In 2001 Sachtler and Curt O. Schaller launched the artemis camera stabilizer system at the NAB Show in Las Vegas. The artemis systems were the first modular camera stabilizer systems in the world. In addition, the artemis HD systems were the first Full HD camera stabilizer systems worldwide. The artemis Trinity system, developed by Curt O. Schaller (who was responsible for the idea, concept, design, and development) together with Roman Foltyn in 2015, was the first camera stabilizer system in the world that combined a mechanical stabilization system with an electronic one. In April 2016, ARRI acquired the artemis camera stabilizer systems developed by Curt O. Schaller from Sachtler. In 2022, under the leadership of Curt O. Schaller, the second generation of the Trinity, the ARRI TRINITY 2, followed. In 2025, Curt O. Schaller and Roman Foltyn were awarded the Scientific and Engineering Award of the Academy of Motion Picture Arts and Sciences (AMPAS): Curt Schaller for the concept, design and development of the Trinity 2 system and Roman Foltyn for the software and hardware design of its motorized stabilized head. In 2026, Curt O. Schaller and Roman Foltyn were also awarded the Engineering, Science & Technology Emmy Award of the Academy of Television Arts & Sciences (ATAS) for the development of the TRINITY camera stabilization system (ARRI TRINITY 2).

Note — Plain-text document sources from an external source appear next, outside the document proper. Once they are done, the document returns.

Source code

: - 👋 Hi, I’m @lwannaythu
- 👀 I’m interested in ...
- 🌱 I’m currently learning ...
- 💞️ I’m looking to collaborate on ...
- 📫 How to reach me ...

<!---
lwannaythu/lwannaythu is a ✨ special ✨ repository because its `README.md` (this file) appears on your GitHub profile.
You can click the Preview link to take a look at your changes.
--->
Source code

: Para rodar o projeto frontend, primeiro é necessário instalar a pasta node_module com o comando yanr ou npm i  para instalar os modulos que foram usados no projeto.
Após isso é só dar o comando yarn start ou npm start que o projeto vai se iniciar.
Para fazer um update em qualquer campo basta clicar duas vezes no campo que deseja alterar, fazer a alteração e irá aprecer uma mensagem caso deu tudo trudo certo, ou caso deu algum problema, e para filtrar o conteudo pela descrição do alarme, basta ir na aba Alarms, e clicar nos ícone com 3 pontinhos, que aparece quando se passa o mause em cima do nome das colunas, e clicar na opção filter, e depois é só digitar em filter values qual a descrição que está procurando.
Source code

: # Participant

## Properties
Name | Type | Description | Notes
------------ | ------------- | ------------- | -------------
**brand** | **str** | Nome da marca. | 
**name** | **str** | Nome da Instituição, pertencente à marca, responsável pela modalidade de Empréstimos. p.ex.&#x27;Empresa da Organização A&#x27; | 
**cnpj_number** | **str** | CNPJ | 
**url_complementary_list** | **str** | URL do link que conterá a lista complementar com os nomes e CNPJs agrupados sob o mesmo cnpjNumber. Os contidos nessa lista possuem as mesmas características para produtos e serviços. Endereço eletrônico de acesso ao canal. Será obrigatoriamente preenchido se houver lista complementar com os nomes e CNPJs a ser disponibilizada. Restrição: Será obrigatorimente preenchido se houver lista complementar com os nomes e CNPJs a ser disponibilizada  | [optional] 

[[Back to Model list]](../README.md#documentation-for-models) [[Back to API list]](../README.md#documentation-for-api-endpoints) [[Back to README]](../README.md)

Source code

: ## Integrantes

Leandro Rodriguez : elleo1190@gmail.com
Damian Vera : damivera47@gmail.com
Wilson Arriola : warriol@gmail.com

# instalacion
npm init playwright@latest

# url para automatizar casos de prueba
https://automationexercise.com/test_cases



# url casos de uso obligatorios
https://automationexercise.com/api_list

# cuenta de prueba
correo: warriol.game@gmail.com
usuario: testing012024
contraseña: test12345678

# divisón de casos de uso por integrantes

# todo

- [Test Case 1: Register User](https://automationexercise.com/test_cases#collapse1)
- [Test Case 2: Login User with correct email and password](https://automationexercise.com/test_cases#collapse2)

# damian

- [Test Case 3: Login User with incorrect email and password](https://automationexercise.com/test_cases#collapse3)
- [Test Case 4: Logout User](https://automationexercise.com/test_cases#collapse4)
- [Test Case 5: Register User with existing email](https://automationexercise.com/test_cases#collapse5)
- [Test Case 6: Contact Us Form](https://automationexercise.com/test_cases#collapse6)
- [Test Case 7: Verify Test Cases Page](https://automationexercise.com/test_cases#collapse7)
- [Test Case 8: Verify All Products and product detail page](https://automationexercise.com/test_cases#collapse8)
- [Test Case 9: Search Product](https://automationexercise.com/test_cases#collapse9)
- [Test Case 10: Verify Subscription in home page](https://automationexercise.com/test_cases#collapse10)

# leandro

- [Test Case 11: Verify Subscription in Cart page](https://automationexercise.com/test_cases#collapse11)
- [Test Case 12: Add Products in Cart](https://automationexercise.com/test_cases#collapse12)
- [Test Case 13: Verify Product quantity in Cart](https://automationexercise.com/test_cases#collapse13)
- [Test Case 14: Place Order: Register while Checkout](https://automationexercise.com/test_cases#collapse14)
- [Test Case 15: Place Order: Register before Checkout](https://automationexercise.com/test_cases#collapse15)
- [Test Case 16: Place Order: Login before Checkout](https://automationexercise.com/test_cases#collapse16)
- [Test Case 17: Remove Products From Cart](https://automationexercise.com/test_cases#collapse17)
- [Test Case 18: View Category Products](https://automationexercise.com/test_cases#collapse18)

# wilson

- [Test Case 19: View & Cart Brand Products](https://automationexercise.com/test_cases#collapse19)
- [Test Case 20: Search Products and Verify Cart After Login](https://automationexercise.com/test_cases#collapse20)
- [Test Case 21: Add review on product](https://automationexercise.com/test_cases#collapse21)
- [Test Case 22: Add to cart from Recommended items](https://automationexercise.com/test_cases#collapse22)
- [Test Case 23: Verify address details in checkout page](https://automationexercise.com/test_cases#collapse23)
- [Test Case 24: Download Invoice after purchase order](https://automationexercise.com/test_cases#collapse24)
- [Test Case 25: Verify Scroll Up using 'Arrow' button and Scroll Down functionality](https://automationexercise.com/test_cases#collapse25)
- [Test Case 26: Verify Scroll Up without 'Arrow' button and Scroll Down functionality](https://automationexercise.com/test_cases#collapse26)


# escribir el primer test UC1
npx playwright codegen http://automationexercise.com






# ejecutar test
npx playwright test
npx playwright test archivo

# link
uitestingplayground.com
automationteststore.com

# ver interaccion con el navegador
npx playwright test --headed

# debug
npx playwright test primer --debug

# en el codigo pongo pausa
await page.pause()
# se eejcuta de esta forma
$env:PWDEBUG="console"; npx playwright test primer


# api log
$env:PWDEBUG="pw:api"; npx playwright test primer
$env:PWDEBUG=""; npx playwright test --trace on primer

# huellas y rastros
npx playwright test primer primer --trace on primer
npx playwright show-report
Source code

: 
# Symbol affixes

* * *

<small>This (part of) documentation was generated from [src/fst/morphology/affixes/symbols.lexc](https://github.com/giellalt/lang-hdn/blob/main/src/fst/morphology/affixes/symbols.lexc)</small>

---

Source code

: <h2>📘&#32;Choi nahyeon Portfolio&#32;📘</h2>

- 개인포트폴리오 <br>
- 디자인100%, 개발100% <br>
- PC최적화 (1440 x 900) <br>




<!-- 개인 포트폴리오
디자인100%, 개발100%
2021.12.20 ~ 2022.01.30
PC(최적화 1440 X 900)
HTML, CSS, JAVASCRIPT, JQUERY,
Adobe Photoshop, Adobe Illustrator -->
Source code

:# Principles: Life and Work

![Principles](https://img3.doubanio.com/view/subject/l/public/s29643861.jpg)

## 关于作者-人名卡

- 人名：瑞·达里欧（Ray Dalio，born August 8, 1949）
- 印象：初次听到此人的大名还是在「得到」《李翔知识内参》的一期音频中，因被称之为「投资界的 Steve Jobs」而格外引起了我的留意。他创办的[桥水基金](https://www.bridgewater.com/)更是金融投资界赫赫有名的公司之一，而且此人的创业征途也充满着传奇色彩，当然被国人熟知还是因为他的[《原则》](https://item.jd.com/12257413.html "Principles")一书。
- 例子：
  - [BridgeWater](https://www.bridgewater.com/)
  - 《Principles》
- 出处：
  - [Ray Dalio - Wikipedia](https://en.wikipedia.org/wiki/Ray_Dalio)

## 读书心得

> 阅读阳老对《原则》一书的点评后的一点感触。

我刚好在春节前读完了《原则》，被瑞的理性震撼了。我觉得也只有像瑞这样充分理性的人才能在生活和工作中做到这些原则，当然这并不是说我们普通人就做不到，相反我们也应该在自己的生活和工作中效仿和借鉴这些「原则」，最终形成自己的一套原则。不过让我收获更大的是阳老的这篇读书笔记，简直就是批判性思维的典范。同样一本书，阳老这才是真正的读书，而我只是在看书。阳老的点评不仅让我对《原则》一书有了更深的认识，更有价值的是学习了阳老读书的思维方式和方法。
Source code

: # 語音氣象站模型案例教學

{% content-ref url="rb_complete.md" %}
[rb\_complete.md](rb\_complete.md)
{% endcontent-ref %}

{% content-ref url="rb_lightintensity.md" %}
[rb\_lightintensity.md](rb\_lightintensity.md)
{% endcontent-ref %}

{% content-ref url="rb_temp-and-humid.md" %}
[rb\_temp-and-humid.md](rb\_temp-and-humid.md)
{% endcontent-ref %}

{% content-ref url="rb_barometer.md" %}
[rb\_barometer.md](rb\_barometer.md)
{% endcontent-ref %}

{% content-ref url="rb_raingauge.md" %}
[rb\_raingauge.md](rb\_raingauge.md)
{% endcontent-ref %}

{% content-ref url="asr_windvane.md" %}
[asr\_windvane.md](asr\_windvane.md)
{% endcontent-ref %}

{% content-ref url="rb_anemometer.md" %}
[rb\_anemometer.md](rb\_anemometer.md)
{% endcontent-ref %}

Since approx. 2015, it is common to stabilize moving cameras with remote controlled camera heads. The camera and lens are mounted in a remote controlled camera holder which is then mounted on a moving dolly, such as rail systems, cable suspended dollys, cars or helicopters. For example, the Newton stabilized remote head is broadly used to stabilize moving TV cameras at live broadcasts of sports and events.

Some camera stabilization machines use gyroscopes to sense disruptive motion.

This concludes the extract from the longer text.